Nature should also be modified in other ways, Dubos believes. "Many richnesses of nature are brought to light only in regions that have been humanized"--that is, transformed by human toil into agricultural lands, gardens and parks. But Dubos warned that for every pound of food produced by these areas there is an enormous expenditure of energy--to make and drive the farmer's tractors, to irrigate the land, to manufacture fertilizers and pesticides. Thus, he took issue with another ecological dogma--that expansion of energy production should be curtailed. The continued well-being of agriculture, he said, is "intimately bound to the development of new sources of energy, as are all other aspects of human life."

Despite such iconoclasm, Dubos is in fact an advocate of cautious ecological management, and is alarmed by man's mountains of garbage. Technological societies, like the primitive societies that preceded them, he says, have been notoriously careless of their wastes. Still, he doubts that the ways of nature offer a solution to the solid-waste disposal problem. "It requires new technological methods and changes in the innate (natural) behavior of man."
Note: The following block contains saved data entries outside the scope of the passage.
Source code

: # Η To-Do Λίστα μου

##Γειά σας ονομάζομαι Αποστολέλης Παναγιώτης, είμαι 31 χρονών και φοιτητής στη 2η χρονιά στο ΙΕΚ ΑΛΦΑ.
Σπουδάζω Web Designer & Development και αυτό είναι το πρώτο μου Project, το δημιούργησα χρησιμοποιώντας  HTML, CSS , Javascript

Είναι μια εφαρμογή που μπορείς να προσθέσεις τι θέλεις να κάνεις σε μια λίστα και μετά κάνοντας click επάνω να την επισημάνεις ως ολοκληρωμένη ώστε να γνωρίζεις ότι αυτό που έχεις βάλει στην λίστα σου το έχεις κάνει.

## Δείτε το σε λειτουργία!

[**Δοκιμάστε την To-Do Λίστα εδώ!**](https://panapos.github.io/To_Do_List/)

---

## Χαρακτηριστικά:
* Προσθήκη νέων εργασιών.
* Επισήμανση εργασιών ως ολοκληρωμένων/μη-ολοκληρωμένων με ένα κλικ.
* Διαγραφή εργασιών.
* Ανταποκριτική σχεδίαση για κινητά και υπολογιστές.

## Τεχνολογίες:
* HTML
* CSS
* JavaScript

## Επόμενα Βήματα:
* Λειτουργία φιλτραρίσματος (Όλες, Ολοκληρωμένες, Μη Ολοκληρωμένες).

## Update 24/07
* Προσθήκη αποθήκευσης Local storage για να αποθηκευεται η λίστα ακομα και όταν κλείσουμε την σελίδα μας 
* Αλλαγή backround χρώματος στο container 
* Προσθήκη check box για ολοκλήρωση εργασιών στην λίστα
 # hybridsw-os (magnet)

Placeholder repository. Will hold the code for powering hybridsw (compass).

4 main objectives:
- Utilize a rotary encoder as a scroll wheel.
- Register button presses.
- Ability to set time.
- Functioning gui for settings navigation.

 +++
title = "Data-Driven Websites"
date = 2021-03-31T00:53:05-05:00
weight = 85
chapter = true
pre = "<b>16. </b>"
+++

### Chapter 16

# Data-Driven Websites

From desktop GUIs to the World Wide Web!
Dubos is also worried about the further destruction of the wilderness. "The thunderous silence of deep canyons, the solitude of high mountains, the luminosity of deserts," he said, keeps man in "resonance with cosmic events." But these qualities can be preserved even while man alters nature because "the interplay between man and nature has commonly taken the form of a true symbiosis--namely, a biological relationship that is beneficial to both."